Collected data:
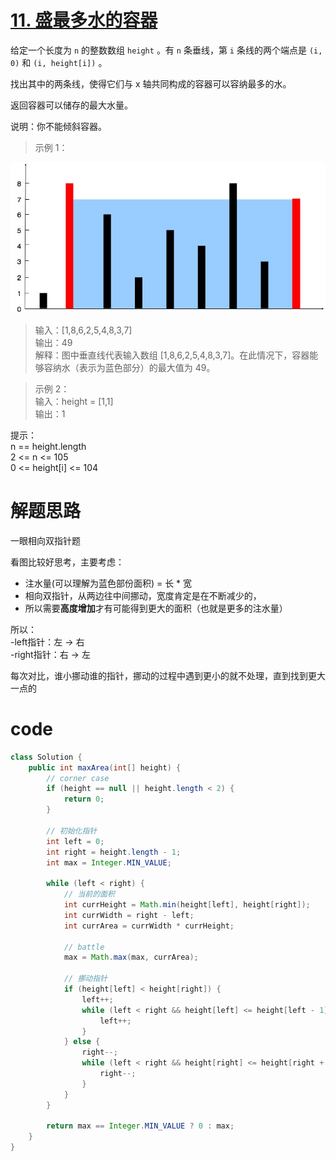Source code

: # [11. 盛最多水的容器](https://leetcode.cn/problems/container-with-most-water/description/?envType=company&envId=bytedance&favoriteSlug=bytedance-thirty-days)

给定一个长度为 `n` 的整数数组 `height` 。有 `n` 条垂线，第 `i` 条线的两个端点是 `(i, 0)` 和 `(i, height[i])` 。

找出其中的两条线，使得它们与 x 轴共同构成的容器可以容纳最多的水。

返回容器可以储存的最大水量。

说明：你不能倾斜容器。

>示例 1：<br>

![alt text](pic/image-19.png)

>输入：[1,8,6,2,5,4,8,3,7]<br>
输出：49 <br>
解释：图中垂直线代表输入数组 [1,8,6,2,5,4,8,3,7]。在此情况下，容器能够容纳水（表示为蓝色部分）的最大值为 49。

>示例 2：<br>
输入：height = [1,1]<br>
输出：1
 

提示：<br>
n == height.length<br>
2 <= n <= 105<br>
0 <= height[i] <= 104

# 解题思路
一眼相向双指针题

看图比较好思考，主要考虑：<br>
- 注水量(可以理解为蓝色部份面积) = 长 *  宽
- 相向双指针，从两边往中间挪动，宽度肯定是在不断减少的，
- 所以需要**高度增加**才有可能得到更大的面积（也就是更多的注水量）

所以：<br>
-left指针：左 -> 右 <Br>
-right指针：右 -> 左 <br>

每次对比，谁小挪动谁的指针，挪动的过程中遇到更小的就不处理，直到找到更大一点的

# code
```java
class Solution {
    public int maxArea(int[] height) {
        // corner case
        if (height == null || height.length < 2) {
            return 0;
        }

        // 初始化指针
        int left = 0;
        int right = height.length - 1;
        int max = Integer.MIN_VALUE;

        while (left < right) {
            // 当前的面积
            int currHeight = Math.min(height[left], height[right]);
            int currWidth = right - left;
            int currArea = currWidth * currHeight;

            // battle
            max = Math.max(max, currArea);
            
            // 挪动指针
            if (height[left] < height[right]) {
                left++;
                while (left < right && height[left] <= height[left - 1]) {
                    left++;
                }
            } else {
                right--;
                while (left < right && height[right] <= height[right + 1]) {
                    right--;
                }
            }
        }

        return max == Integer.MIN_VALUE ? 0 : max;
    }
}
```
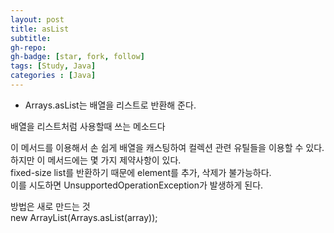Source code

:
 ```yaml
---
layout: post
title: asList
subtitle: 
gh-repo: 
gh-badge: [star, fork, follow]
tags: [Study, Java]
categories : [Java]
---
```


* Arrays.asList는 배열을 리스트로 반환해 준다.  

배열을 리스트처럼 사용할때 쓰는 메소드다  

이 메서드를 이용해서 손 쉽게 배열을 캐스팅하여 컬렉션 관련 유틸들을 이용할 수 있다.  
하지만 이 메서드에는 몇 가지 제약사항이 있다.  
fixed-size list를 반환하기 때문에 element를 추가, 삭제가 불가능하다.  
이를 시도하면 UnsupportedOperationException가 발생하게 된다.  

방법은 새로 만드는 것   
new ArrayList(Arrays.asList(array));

Task to carry out. Every line above that has the string "currArea" needs to be copied.

Task answer.
            int currArea = currWidth * currHeight;
            max = Math.max(max, currArea);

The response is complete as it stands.